マークスの山

1995/04/25 丸の内松竹
名取裕子と萩原聖人のラブシーンが切なくて泣ける。
崔洋一の傑作ハードボイルド。by K. Hattori



 原作は未読。確かに細かい場面はわかりづらいところもなくはない。だが、そんな欠点をはるかに凌駕するパワフルな演出に、最初から最後までしびれっぱなしでした。脚本がタイトで無駄がなく、むしろ書き足りないぐらいに思えますが、その行間を役者の芝居が埋めて、ドラマに命を与えています。

 主演の中井貴一は、『四十七人の刺客』の時の目玉をひん向いた大げさな芝居から、今回はぐっと渋いリアルな役作り。この人は、ここ数年で驚くほど上手くなったなぁ。大河ドラマに出ていた頃が、嘘のようですね。中堅の役者として、安心してみられるようになった。しかも、この人には映画俳優としての華がある。役柄にすっぽりとはまると、すごい役者になると思います。

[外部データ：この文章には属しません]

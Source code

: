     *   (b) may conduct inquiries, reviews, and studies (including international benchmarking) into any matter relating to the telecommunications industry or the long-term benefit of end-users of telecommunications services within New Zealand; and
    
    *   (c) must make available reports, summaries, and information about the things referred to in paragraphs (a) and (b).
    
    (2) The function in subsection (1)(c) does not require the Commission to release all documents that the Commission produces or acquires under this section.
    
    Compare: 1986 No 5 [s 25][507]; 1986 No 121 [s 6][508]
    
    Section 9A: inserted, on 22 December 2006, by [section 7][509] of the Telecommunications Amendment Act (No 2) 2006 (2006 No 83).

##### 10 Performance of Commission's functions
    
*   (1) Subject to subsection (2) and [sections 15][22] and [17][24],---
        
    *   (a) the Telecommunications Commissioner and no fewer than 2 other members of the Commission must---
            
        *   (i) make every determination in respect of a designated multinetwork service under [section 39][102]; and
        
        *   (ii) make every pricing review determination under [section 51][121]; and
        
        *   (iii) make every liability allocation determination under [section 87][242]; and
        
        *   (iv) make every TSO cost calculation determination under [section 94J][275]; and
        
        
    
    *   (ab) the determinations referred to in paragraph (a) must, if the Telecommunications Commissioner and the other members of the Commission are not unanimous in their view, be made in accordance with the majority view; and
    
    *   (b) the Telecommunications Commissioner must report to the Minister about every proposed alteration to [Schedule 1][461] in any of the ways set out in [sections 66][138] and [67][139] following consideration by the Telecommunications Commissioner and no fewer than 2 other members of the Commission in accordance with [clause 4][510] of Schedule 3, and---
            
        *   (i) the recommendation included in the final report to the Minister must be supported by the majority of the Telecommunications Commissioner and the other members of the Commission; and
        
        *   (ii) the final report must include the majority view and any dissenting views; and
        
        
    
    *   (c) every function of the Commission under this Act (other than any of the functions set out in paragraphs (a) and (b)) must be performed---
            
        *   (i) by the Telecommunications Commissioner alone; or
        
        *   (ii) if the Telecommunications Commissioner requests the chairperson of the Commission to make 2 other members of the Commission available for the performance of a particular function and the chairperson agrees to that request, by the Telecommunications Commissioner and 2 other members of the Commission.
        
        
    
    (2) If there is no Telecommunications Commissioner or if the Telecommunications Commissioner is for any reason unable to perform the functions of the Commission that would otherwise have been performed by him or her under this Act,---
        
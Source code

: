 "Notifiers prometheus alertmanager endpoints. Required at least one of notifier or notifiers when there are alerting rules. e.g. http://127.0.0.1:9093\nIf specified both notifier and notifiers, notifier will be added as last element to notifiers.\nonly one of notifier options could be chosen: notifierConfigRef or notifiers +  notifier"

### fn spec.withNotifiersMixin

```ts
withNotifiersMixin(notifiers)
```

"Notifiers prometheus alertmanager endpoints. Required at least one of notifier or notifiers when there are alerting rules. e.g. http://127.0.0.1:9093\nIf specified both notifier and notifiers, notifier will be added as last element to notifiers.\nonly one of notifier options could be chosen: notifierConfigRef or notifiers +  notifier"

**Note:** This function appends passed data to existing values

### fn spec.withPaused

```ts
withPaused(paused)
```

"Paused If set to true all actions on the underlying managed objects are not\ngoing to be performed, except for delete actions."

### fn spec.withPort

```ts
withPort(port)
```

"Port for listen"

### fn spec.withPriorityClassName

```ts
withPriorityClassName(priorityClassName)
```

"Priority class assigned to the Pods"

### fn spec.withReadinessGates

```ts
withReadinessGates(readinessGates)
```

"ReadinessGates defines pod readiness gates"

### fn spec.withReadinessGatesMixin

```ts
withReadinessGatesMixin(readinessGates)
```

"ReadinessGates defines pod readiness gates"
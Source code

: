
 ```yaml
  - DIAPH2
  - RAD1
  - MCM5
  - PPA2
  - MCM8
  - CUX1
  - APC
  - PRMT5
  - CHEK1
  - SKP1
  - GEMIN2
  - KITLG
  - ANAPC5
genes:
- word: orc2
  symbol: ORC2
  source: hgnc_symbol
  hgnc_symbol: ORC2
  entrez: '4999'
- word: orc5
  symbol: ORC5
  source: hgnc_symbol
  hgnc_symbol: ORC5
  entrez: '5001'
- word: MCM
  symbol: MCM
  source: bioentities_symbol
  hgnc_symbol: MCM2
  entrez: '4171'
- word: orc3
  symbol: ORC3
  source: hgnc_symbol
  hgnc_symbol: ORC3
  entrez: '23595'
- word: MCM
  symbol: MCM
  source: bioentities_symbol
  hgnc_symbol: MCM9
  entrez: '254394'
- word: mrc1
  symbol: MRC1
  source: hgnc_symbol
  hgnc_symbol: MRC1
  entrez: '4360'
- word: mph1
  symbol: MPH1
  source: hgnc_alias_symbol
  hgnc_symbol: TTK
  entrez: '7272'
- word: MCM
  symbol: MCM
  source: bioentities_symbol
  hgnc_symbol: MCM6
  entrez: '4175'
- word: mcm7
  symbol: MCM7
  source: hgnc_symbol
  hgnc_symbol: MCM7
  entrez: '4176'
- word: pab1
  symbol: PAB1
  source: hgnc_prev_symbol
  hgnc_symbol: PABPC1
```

 この映画は、とにかく出演している役者が豪華ですね。豪華と言っても、例えば『四十七人の刺客』のようなお飾りの豪華さではなく、実体のともなわれた豪華さに唸ります。中でも、小林稔侍と名取裕子は素晴らしかった。彼らが中井とサシで芝居をするふたつのシーンは、それぞれこの映画の中の最も優れた場面として記憶されるはずでしょう。

 特に名取裕子については、彼女の素晴らしさを強調しておきたい。『異人たちとの夏』でもそうだったけど、この人はさびしい女、小さくはかない幸福にすがって生きる女を演じるとはまるなぁ。寿司屋から萩原聖人におぶわれて帰るシーンや、病院の屋上廊下で抱かれるシーンは切ない味わいが出ていて、本当に良かった。(これは音楽の効果もあるね。)病室で中井貴一に写真を見せられた後、言葉に詰まる場面。ここは泣ける。

 捜査本部の描写は、黒澤の『天国と地獄』を思い出しました。あの映画は、会議の場で正面にふんぞり返ったまま、一言も口を開かない藤田進が印象に残る映画でした。あれもやたらリアルに感じたものですが、この『マークスの山』で描かれる警察内部の描写はもっと克明です。刑事たちの丁々発止のやりとりが、じつに生き生きと描かれていて、観客に「警察の中って、こんなもんなのかなぁ」と思わせるだけのパワーがある。観客を引き込んで行くのです。この映画の警察描写を見てしまうと、『眠らない街/新宿鮫』なんて、まるでおとぎ話だなぁ。

 監督の崔洋一は『月はどっちに出ている』『東京デラックス』と観てきたけど、前2作のコメディタッチとは打って変わったシリアスでハードな映画です。作品のスケールも比較にならないぐらい大きい。崔監督はどちらかというと小規模な予算で映画を撮っていた人なので、この大きな映画を少し持て余すのではないかと心配しましたが、それは杞憂でした。

 山頂で合田刑事が水沢を発見するラストでは、やはり涙。最後の最後にこの甘さも、また良しです。